Many now fear that these huge infusions of cash will make inflation inevitable. In Germany, which suffered from hyper-inflation in 1923, there is widespread fear that people will again lose their savings and need to start from scratch. Other countries share this concern, if to a lesser extent.
But these fears are not well founded. True, the stock of liquidity is rising rapidly. But it is rising because the private sector is hoarding money rather than spending it. By providing extra liquidity, central banks merely reduce the amount of money withdrawn from expenditure on goods and services, which mitigates, but does not reverse, the negative demand shock that hit the world economy.
This is a trivial but important point that follows from the theory of supply and demand. Think of the oil market, for example.
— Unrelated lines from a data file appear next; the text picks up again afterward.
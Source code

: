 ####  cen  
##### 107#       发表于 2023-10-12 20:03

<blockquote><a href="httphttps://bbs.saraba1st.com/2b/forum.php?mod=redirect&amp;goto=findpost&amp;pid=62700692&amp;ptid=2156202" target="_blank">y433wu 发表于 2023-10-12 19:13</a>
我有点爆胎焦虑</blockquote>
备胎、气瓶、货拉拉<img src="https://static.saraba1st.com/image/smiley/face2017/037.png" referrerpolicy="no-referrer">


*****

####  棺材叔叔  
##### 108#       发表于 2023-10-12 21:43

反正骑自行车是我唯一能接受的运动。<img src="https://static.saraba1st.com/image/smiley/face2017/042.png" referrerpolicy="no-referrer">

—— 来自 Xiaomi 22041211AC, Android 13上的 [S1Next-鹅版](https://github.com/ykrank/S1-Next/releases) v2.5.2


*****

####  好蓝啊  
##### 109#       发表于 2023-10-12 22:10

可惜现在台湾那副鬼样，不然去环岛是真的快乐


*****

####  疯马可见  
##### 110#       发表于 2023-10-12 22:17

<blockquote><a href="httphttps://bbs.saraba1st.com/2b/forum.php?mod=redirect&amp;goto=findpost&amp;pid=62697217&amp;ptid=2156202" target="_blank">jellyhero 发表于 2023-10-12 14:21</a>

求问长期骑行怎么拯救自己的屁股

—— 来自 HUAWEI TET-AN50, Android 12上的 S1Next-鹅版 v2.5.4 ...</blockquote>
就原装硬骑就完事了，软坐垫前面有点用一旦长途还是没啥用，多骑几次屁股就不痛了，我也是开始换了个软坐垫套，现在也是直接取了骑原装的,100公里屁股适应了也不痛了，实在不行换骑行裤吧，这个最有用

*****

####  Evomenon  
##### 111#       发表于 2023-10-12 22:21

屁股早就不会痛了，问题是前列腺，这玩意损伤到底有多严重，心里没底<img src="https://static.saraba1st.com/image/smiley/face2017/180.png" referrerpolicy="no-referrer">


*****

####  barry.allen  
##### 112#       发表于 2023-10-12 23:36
It is impossible to infer solely from an increase in the volume of transactions how the price of oil will change. The price will fall if the increase resulted from growth in supply, and it will rise if the increase resulted from growth in demand.
With the increase in the aggregate stock of money balances, things are basically the same. If this increase resulted from an increase in supply, the value of money will go down, which means inflation. But if it resulted from an increase in demand, the value of money will increase, which means deflation. Obviously, the latter risk is more relevant in today’s conditions.
If the underlying price trend is added to this, it is easily understandable why inflation rates are currently coming down everywhere. In the US, the annual inflation rate fell from 5.6 percent last July to 0.1 percent in December, and in Europe from 4.4 percent last July to 2.2 percent in January.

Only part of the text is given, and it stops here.